Margrit Zöbeli (italianizzato in Margherita Zoebeli, versione che lei stessa preferì adottare durante la sua lunga attività in Italia) nasce a Zurigo nel 1912 in una famiglia del ceto medio progressista. Il padre, Ernst, era impegnato nel Partito socialista svizzero e attivo nel sindacato e nel mondo della cooperazione. I suoi studi non furono immediatamente orientati verso la pedagogia, alla quale arrivò tramite l’impegno politico nella Gioventù operaia socialista svizzera, nella quale si occupava del lavoro di comunità e dell’organizzazione dei campeggi, rivolti in particolare ai figli dei disoccupati.
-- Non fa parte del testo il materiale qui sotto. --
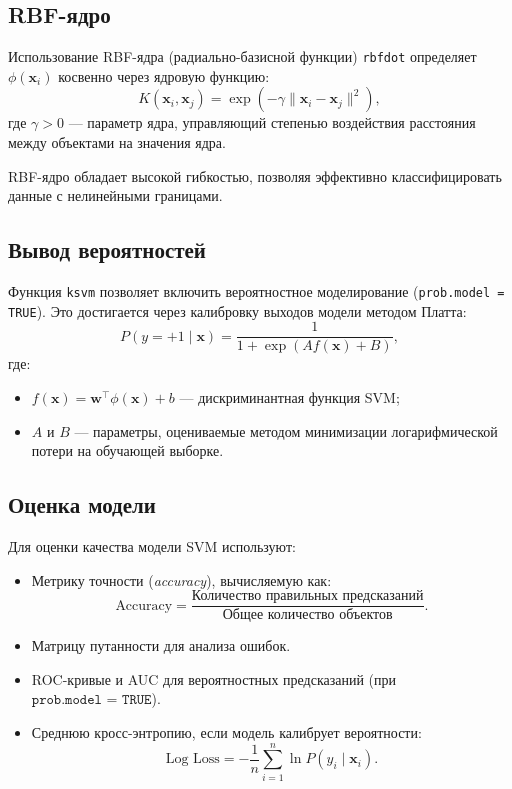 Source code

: \subsection{RBF-ядро}
Использование RBF-ядра (радиально-базисной функции) \texttt{rbfdot} определяет \(\phi(\mathbf{x}_i)\) косвенно через ядровую функцию:
\[
K(\mathbf{x}_i, \mathbf{x}_j) = \exp\left(-\gamma \|\mathbf{x}_i - \mathbf{x}_j\|^2\right),
\]
где \(\gamma > 0\) — параметр ядра, управляющий степенью воздействия расстояния между объектами на значения ядра.

RBF-ядро обладает высокой гибкостью, позволяя эффективно классифицировать данные с нелинейными границами.

\subsection{Вывод вероятностей}
Функция \texttt{ksvm} позволяет включить вероятностное моделирование (\texttt{prob.model = TRUE}). Это достигается через калибровку выходов модели методом Платта:
\[
P(y = +1 \mid \mathbf{x}) = \frac{1}{1 + \exp(A f(\mathbf{x}) + B)},
\]
где:
\begin{itemize}
	\item \( f(\mathbf{x}) = \mathbf{w}^\top \phi(\mathbf{x}) + b \) — дискриминантная функция SVM;
	\item \( A \) и \( B \) — параметры, оцениваемые методом минимизации логарифмической потери на обучающей выборке.
\end{itemize}

\subsection{Оценка модели}
Для оценки качества модели SVM используют:
\begin{itemize}
	\item Метрику точности (\textit{accuracy}), вычисляемую как:
	\[
	\text{Accuracy} = \frac{\text{Количество правильных предсказаний}}{\text{Общее количество объектов}}.
	\]
	\item Матрицу путанности для анализа ошибок.
	\item ROC-кривые и AUC для вероятностных предсказаний (при \( \texttt{prob.model = TRUE} \)).
	\item Среднюю кросс-энтропию, если модель калибрует вероятности:
	\[
	\text{Log Loss} = -\frac{1}{n} \sum_{i=1}^n \ln P(y_i \mid \mathbf{x}_i).
	\]
\end{itemize}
Proprio l’attività del campeggio, in quanto pratica di autogestione e di partecipazione, attualizzava alcuni dei principi del socialismo, soprattutto del socialismo «altro» rispetto a quello marxista, libertario e antidogmatico, che metteva l’accento sulla comunità, sull’autonomia dei singoli e dei gruppi, sulla fraternità, piuttosto che sullo Stato e sulla conquista del potere. Da qui è nata la convinzione di Zoebeli rispetto all’inscindibilità dei termini «individuo» e «società» e al fatto che la vita di comunità si fondasse sulle «attività che permettono l’apporto dell’iniziativa e della responsabilità individuale» (Zoebeli, La struttura della colonia, cit. in De Maria, 2015, p. 31). Ci sono alcuni aspetti dell’impostazione pedagogica di Zoebeli che sono rimasti inalterati nel corso degli anni e che sono profondamente determinati dalla teoria socialista: «l’importanza dell’educazione per arrivare a una nuova società; l’impossibilità di disgiungere teoria e pratica, pensiero e azione; la coerenza tra fini e mezzi — la democrazia come fine e come mezzo, e dunque l’importanza dell’organizzazione democratica dell’ambiente educativo; la centralità dei valori della solidarietà e della cooperazione; il primato dato alla pedagogia della comunità; rispetto dell’altro e valorizzazione di ogni membro del gruppo, ruolo attivo verso gli altri, atteggiamento di fiducia; infine, l’amore per la natura e per l’ambiente» (Zoebeli, Appunti presi in vista dei corsi di formazione per educatori di comunità tenutisi nel 1991 e nel 1993, cit. in De Maria, 2015, pp. 31-32).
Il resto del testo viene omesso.